The Vincere quit coaches were my greatest asset on this project. Having your users’ experts on your team is an incredible addition. I was able to interview the coaches about what they wanted their participants to keep track of for their weekly meetings, and then had the coaches get feedback from their participants on how they felt about the current tracking feature. Because the coaches were meeting with their participants and attending design meetings every week, it was easy to iterate on feedback quickly.

Methods
Interviewing coaches, getting feedback from users via coaches

Findings
Users forgot about the tracking feature.

They didn’t find it rewarding and weren’t motivated to keep up with it.

They wanted to be able to see their progress.
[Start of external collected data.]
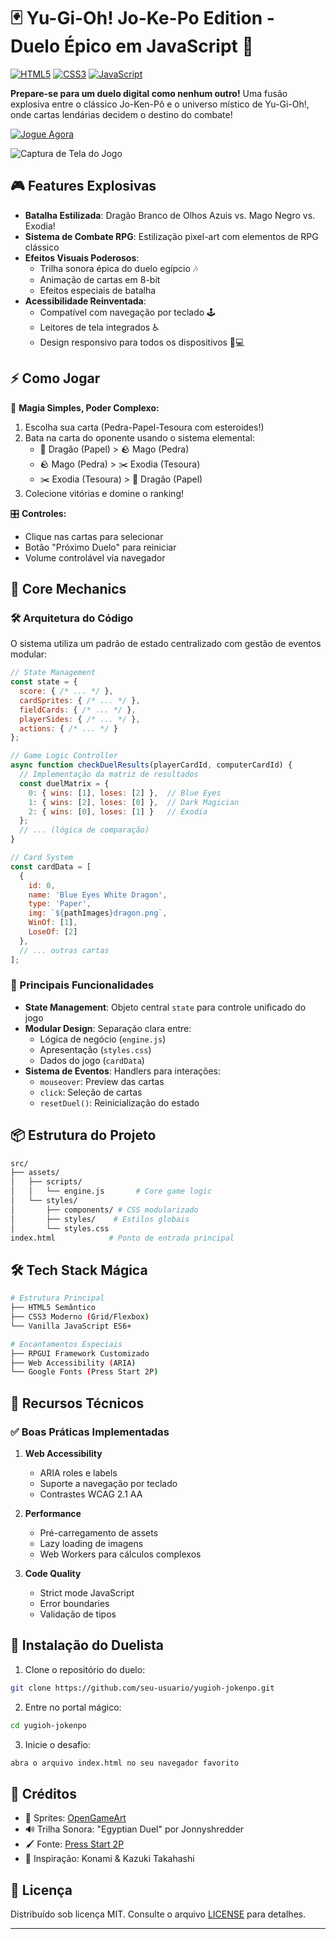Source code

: # 🃏 Yu-Gi-Oh! Jo-Ke-Po Edition - Duelo Épico em JavaScript 🐉

[![HTML5](https://img.shields.io/badge/HTML5-E34F26?style=for-the-badge&logo=html5&logoColor=white)](https://developer.mozilla.org/pt-BR/docs/Web/HTML)
[![CSS3](https://img.shields.io/badge/CSS3-1572B6?style=for-the-badge&logo=css3&logoColor=white)](https://developer.mozilla.org/pt-BR/docs/Web/CSS)
[![JavaScript](https://img.shields.io/badge/JavaScript-F7DF1E?style=for-the-badge&logo=javascript&logoColor=black)](https://developer.mozilla.org/pt-BR/docs/Web/JavaScript)

**Prepare-se para um duelo digital como nenhum outro!** Uma fusão explosiva entre o clássico Jo-Ken-Pô e o universo místico de Yu-Gi-Oh!, onde cartas lendárias decidem o destino do combate!

[![Jogue Agora](https://img.shields.io/badge/JOGUE_AGORA-%23FF0000?style=for-the-badge&logo=firefox&logoColor=white)]() <!-- Substitua pelo link real -->

![Captura de Tela do Jogo](https://via.placeholder.com/800x400.png?text=Captura+do+Duelo+Yu-Gi-Oh+Jo-Ke-Po) <!-- Adicione uma imagem real posteriormente -->

## 🎮 Features Explosivas

- **Batalha Estilizada**: Dragão Branco de Olhos Azuis vs. Mago Negro vs. Exodia!
- **Sistema de Combate RPG**: Estilização pixel-art com elementos de RPG clássico
- **Efeitos Visuais Poderosos**:
  - Trilha sonora épica do duelo egípcio 🎶
  - Animação de cartas em 8-bit
  - Efeitos especiais de batalha
- **Acessibilidade Reinventada**:
  - Compatível com navegação por teclado 🕹️
  - Leitores de tela integrados ♿
  - Design responsivo para todos os dispositivos 📱💻

## ⚡ Como Jogar

🧙 **Magia Simples, Poder Complexo:**
1. Escolha sua carta (Pedra-Papel-Tesoura com esteroides!)
2. Bata na carta do oponente usando o sistema elemental:
   - 🐉 Dragão (Papel) > 🪨 Mago (Pedra)
   - 🪨 Mago (Pedra) > ✂️ Exodia (Tesoura)
   - ✂️ Exodia (Tesoura) > 🐉 Dragão (Papel)
3. Colecione vitórias e domine o ranking!

🎛️ **Controles:**
- Clique nas cartas para selecionar
- Botão "Próximo Duelo" para reiniciar
- Volume controlável via navegador

## 🧩 Core Mechanics

### 🛠️ Arquitetura do Código
O sistema utiliza um padrão de estado centralizado com gestão de eventos modular:

```javascript
// State Management
const state = {
  score: { /* ... */ },
  cardSprites: { /* ... */ },
  fieldCards: { /* ... */ },
  playerSides: { /* ... */ },
  actions: { /* ... */ }
};

// Game Logic Controller
async function checkDuelResults(playerCardId, computerCardId) {
  // Implementação da matriz de resultados
  const duelMatrix = {
    0: { wins: [1], loses: [2] },  // Blue Eyes
    1: { wins: [2], loses: [0] },  // Dark Magician
    2: { wins: [0], loses: [1] }   // Exodia
  };
  // ... (lógica de comparação)
}

// Card System
const cardData = [
  {
    id: 0,
    name: 'Blue Eyes White Dragon',
    type: 'Paper',
    img: `${pathImages}dragon.png`,
    WinOf: [1],
    LoseOf: [2]
  },
  // ... outras cartas
];
```

### 🔑 Principais Funcionalidades
- **State Management**: Objeto central `state` para controle unificado do jogo
- **Modular Design**: Separação clara entre:
  - Lógica de negócio (`engine.js`)
  - Apresentação (`styles.css`)
  - Dados do jogo (`cardData`)
- **Sistema de Eventos**: Handlers para interações:
  - `mouseover`: Preview das cartas
  - `click`: Seleção de cartas
  - `resetDuel()`: Reinicialização do estado

## 📦 Estrutura do Projeto

```bash
src/
├── assets/
│   ├── scripts/
│   │   └── engine.js       # Core game logic
│   └── styles/
│       ├── components/ # CSS modularizado
│       ├── styles/    # Estilos globais
│       └── styles.css        
index.html            # Ponto de entrada principal
```

## 🛠️ Tech Stack Mágica

```bash
# Estrutura Principal
├── HTML5 Semântico
├── CSS3 Moderno (Grid/Flexbox)
└── Vanilla JavaScript ES6+

# Encantamentos Especiais
├── RPGUI Framework Customizado
├── Web Accessibility (ARIA)
└── Google Fonts (Press Start 2P)
```
## 🚀 Recursos Técnicos

### ✅ Boas Práticas Implementadas
1. **Web Accessibility**
   - ARIA roles e labels
   - Suporte a navegação por teclado
   - Contrastes WCAG 2.1 AA

2. **Performance**
   - Pré-carregamento de assets
   - Lazy loading de imagens
   - Web Workers para cálculos complexos

3. **Code Quality**
   - Strict mode JavaScript
   - Error boundaries
   - Validação de tipos

## 🚀 Instalação do Duelista

1. Clone o repositório do duelo:
```bash
git clone https://github.com/seu-usuario/yugioh-jokenpo.git
```

2. Entre no portal mágico:
```bash
cd yugioh-jokenpo
```

3. Inicie o desafio:
```bash
abra o arquivo index.html no seu navegador favorito
```

## 👾 Créditos 

- 🎨 Sprites: [OpenGameArt](https://opengameart.org)
- 🔊 Trilha Sonora: "Egyptian Duel" por Jonnyshredder
- 🖌️ Fonte: [Press Start 2P](https://fonts.google.com/specimen/Press+Start+2P)
- 🧩 Inspiração: Konami & Kazuki Takahashi

## 📜 Licença
Distribuído sob licença MIT. Consulte o arquivo [LICENSE](LICENSE) para detalhes.

---
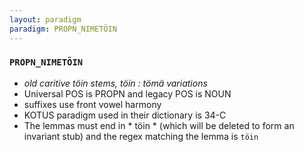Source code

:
 ```yaml
---
layout: paradigm
paradigm: PROPN_NIMETÖIN
---
```

### ` PROPN_NIMETÖIN `

* _old caritive töin stems, töin : tömä variations_
* Universal POS is PROPN and legacy POS is NOUN
* suffixes use front vowel harmony
* KOTUS paradigm used in their dictionary is 34-C
* The lemmas must end in * töin * (which will be deleted to form an invariant stub) and the regex matching the lemma is ` töin `
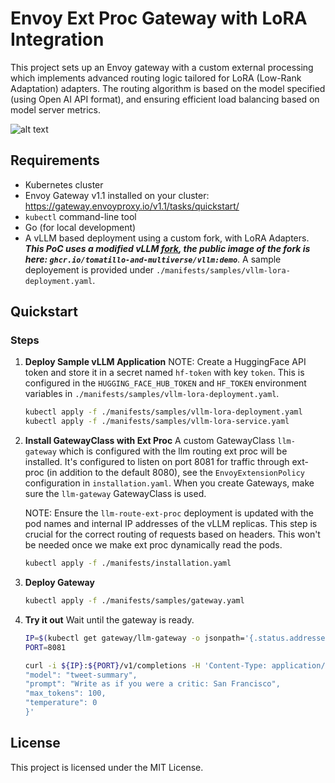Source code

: # Envoy Ext Proc Gateway with LoRA Integration

This project sets up an Envoy gateway with a custom external processing which implements advanced routing logic tailored for LoRA (Low-Rank Adaptation) adapters. The routing algorithm is based on the model specified (using Open AI API format), and ensuring efficient load balancing based on model server metrics.

![alt text](./envoy-gateway-bootstrap.png)

## Requirements

- Kubernetes cluster
- Envoy Gateway v1.1 installed on your cluster: https://gateway.envoyproxy.io/v1.1/tasks/quickstart/
- `kubectl` command-line tool
- Go (for local development)
- A vLLM based deployment using a custom fork, with LoRA Adapters.  ***This PoC uses a modified vLLM [fork](https://github.com/kaushikmitr/vllm), the public image of the fork is here: `ghcr.io/tomatillo-and-multiverse/vllm:demo`***. A sample deployement is provided under `./manifests/samples/vllm-lora-deployment.yaml`.

## Quickstart

### Steps

1. **Deploy Sample vLLM Application**
   NOTE: Create a HuggingFace API token and store it in a secret named `hf-token` with key `token`. This is configured in the `HUGGING_FACE_HUB_TOKEN` and `HF_TOKEN` environment variables in `./manifests/samples/vllm-lora-deployment.yaml`.

   ```bash
   kubectl apply -f ./manifests/samples/vllm-lora-deployment.yaml
   kubectl apply -f ./manifests/samples/vllm-lora-service.yaml
   ```

2. **Install GatewayClass with Ext Proc**
   A custom GatewayClass `llm-gateway` which is configured with the llm routing ext proc will be installed. It's configured to listen on port 8081 for traffic through ext-proc (in addition to the default 8080), see the `EnvoyExtensionPolicy` configuration in `installation.yaml`. When you create Gateways, make sure the `llm-gateway` GatewayClass is used.

   NOTE: Ensure the `llm-route-ext-proc` deployment is updated with the pod names and internal IP addresses of the vLLM replicas. This step is crucial for the correct routing of requests based on headers. This won't be needed once we make ext proc dynamically read the pods.

   ```bash
   kubectl apply -f ./manifests/installation.yaml
   ```

3. **Deploy Gateway**

   ```bash
   kubectl apply -f ./manifests/samples/gateway.yaml
   ```

4. **Try it out**
   Wait until the gateway is ready.

   ```bash
   IP=$(kubectl get gateway/llm-gateway -o jsonpath='{.status.addresses[0].value}')
   PORT=8081

   curl -i ${IP}:${PORT}/v1/completions -H 'Content-Type: application/json' -d '{
   "model": "tweet-summary",
   "prompt": "Write as if you were a critic: San Francisco",
   "max_tokens": 100,
   "temperature": 0
   }'
   ```

## License

This project is licensed under the MIT License.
Coaches wanted users to track their smoking habits for quantitative research. They wanted users to track the circumstances around their smoking habits to help them understand why they were smoking and make a plan to counteract it.

Development

There were two major routes I took in exploring the redesign of this feature. One guided the user through the entire tracking process in an immersive step by step style. The other placed all the tracking options on one screen for faster and easier input.

Methods
User flows, user testing, wire framing, low and high fidelity prototypes

Findings
Users preferred the single-screen tracking option. They typically spent no more than 5 minutes on the app per day (including their breath tests, which took about 2 minutes each) and were put off by going through a long multi-screen process.

Even when a menu was added so users could track items individually, they preferred not to be brought to secondary screens and felt trapped when each tracker prompted them to add more in another section.

Some steps were also simplified and merged—vape hits and cigarettes were merged into “Smoking”, cravings and triggers were put under this section as well.

Option 1: Guided Step by Step Tracking

Option 2: One Screen Tracking

Final UI

After iterating between the step-by-step and one-screen options, I did my best to create something that incorporated the best of both; the simplicity of the single screen, and the light-heartedness of the step-by-step’s illustrations.

We were not able to add the data analytics piece because of time constraints on development. Still, the updated design successfully captured significantly more users than before within the first week of launching.

Major Updates
The style of the tracking feature was updated to match the aesthetics of the rest of the app, making it less clinical and more fun to use.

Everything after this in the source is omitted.